-- Opening Marker --

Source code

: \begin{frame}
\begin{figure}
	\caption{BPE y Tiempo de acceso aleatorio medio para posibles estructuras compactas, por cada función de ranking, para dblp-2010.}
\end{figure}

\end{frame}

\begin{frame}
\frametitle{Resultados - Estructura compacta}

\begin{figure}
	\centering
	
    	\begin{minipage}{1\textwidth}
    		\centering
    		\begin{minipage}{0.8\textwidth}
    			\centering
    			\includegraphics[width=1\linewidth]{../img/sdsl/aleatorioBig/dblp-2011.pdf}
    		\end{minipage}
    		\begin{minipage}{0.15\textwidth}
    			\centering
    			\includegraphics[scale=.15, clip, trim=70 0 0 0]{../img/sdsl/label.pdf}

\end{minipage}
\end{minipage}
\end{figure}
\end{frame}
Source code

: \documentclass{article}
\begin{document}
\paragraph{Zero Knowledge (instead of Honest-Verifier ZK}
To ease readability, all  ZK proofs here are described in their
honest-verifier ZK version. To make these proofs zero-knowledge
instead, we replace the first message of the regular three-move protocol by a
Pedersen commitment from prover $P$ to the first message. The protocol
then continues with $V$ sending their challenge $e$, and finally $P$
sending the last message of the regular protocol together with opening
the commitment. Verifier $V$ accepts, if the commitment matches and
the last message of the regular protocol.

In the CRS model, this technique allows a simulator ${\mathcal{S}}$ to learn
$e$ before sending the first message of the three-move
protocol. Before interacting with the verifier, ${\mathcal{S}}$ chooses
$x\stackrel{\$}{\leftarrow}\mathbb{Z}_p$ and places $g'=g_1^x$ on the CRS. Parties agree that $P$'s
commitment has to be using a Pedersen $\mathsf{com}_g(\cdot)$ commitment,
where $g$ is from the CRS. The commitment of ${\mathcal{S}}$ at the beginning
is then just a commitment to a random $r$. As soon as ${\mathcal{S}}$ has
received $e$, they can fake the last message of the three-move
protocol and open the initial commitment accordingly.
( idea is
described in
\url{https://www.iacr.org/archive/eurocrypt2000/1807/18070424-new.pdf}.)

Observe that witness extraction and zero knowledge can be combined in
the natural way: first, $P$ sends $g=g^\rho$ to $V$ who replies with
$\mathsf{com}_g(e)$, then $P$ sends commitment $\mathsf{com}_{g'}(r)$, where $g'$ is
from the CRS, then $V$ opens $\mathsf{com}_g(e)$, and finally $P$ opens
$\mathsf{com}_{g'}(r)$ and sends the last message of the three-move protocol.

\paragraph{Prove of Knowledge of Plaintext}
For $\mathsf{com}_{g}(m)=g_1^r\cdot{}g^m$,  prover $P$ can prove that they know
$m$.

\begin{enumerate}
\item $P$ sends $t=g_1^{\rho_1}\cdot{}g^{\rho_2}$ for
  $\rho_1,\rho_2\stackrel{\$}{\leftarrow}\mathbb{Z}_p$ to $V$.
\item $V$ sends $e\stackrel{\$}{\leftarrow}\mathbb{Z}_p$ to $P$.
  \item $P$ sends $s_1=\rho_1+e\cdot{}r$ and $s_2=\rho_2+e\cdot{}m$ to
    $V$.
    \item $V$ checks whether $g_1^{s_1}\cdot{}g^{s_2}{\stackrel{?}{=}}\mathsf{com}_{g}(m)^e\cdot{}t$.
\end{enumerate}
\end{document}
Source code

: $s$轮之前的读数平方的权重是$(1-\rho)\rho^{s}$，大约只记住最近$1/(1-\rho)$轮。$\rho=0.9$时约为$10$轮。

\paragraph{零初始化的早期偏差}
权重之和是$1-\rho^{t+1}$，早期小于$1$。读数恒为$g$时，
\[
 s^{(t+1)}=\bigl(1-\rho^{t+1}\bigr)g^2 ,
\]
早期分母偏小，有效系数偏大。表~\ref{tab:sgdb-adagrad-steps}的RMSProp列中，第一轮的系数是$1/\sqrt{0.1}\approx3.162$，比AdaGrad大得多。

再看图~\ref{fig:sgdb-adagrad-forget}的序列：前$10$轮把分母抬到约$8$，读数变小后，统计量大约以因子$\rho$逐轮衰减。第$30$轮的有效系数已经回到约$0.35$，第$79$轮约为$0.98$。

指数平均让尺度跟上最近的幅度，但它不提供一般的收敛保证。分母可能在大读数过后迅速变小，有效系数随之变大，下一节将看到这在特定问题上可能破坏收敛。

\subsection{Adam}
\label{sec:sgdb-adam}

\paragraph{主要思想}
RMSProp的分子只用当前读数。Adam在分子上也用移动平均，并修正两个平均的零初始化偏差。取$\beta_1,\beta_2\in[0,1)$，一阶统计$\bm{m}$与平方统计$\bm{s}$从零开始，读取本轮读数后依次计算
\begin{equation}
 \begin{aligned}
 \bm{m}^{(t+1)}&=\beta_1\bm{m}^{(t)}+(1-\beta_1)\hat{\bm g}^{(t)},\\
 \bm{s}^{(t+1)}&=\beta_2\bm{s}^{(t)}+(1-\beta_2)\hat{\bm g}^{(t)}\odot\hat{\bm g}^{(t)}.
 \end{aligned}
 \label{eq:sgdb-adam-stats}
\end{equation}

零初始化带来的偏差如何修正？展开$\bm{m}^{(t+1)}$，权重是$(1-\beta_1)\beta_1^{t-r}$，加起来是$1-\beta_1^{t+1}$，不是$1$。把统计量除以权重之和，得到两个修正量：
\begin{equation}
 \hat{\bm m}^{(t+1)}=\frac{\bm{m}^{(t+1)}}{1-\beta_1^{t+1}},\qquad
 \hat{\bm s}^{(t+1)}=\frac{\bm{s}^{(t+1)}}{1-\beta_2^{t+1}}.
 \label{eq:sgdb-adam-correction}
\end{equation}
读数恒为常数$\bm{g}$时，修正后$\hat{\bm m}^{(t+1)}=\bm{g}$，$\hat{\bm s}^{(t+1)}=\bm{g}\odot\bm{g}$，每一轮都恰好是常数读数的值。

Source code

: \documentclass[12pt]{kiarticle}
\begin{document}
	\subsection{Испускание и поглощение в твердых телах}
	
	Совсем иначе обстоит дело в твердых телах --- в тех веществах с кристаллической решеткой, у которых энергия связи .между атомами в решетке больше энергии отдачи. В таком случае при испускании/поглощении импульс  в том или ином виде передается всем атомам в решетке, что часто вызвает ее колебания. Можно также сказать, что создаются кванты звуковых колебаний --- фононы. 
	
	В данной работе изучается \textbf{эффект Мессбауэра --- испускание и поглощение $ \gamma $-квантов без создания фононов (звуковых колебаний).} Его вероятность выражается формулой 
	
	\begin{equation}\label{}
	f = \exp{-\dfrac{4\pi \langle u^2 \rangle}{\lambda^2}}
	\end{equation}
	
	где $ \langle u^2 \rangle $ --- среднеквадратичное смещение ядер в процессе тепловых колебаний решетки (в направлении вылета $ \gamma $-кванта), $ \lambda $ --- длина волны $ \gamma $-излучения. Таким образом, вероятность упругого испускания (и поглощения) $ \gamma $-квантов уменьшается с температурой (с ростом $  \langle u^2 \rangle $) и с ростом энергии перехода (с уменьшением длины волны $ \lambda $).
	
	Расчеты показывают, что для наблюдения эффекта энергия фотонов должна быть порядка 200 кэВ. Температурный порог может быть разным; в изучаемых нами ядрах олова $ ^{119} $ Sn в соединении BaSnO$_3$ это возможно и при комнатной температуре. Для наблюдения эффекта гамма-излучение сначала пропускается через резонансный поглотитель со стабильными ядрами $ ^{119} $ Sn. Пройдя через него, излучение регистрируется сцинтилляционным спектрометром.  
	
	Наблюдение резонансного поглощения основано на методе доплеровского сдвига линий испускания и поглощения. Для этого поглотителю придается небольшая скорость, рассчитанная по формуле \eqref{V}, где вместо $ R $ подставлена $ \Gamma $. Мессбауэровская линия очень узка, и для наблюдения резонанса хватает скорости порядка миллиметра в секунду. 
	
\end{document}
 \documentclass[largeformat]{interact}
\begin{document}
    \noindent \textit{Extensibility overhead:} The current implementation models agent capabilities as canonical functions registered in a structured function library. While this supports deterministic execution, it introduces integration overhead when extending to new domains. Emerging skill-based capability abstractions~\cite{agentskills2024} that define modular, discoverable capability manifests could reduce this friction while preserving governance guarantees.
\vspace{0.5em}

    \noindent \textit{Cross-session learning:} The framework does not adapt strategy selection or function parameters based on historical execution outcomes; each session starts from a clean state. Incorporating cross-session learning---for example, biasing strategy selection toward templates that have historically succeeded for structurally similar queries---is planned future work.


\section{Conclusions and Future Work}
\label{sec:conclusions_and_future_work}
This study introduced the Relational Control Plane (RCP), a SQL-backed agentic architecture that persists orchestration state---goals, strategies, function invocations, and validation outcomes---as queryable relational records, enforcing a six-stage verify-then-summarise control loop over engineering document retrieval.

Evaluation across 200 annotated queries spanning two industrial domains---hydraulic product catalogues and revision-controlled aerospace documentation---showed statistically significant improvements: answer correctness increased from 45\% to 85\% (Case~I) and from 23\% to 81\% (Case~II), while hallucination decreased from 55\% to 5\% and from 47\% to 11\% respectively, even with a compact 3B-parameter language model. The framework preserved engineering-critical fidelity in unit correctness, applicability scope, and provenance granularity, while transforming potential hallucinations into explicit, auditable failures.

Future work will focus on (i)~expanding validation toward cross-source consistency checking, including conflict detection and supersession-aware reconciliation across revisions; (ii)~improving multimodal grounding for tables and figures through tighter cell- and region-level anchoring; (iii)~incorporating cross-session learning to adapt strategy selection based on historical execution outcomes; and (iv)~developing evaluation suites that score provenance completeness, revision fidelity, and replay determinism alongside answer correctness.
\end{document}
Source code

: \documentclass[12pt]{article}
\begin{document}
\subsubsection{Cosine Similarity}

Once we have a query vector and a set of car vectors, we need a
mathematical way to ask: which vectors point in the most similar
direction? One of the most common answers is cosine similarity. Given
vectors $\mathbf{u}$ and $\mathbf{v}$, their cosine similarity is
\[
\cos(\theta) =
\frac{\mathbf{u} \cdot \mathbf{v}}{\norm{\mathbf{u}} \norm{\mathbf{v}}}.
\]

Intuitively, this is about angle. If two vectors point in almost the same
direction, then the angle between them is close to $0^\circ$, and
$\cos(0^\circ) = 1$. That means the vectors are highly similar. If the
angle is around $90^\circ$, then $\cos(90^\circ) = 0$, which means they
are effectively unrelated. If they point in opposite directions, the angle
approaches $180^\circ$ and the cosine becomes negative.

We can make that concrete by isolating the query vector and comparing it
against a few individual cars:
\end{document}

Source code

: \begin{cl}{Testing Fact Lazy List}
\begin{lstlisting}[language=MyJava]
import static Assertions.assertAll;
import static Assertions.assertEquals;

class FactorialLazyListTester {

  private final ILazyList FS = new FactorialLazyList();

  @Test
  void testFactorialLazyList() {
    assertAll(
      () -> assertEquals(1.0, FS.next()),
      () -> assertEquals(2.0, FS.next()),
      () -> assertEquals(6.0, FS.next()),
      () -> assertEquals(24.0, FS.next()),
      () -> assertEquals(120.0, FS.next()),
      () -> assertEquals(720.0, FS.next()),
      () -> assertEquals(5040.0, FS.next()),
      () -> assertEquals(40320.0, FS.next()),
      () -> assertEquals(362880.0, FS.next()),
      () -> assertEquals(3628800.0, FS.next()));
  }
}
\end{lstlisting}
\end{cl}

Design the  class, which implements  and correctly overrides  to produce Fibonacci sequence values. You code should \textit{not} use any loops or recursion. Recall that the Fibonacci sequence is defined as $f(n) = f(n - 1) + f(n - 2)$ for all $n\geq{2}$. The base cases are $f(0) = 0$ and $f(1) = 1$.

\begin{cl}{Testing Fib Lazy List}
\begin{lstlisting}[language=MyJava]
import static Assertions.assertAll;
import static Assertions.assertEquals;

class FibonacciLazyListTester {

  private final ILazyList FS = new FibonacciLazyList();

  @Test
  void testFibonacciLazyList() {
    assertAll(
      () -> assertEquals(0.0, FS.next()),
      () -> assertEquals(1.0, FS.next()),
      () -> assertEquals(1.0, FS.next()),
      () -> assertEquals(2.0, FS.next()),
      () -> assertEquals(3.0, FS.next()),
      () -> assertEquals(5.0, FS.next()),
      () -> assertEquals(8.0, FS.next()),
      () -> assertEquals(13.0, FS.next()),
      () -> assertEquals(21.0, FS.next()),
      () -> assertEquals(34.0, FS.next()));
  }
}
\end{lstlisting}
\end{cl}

-- Closing Marker --

• [How to complete this task]:
Count each line above that has the word "sending" in it, and write down nothing but the total.

• [Result of this exercise]:
3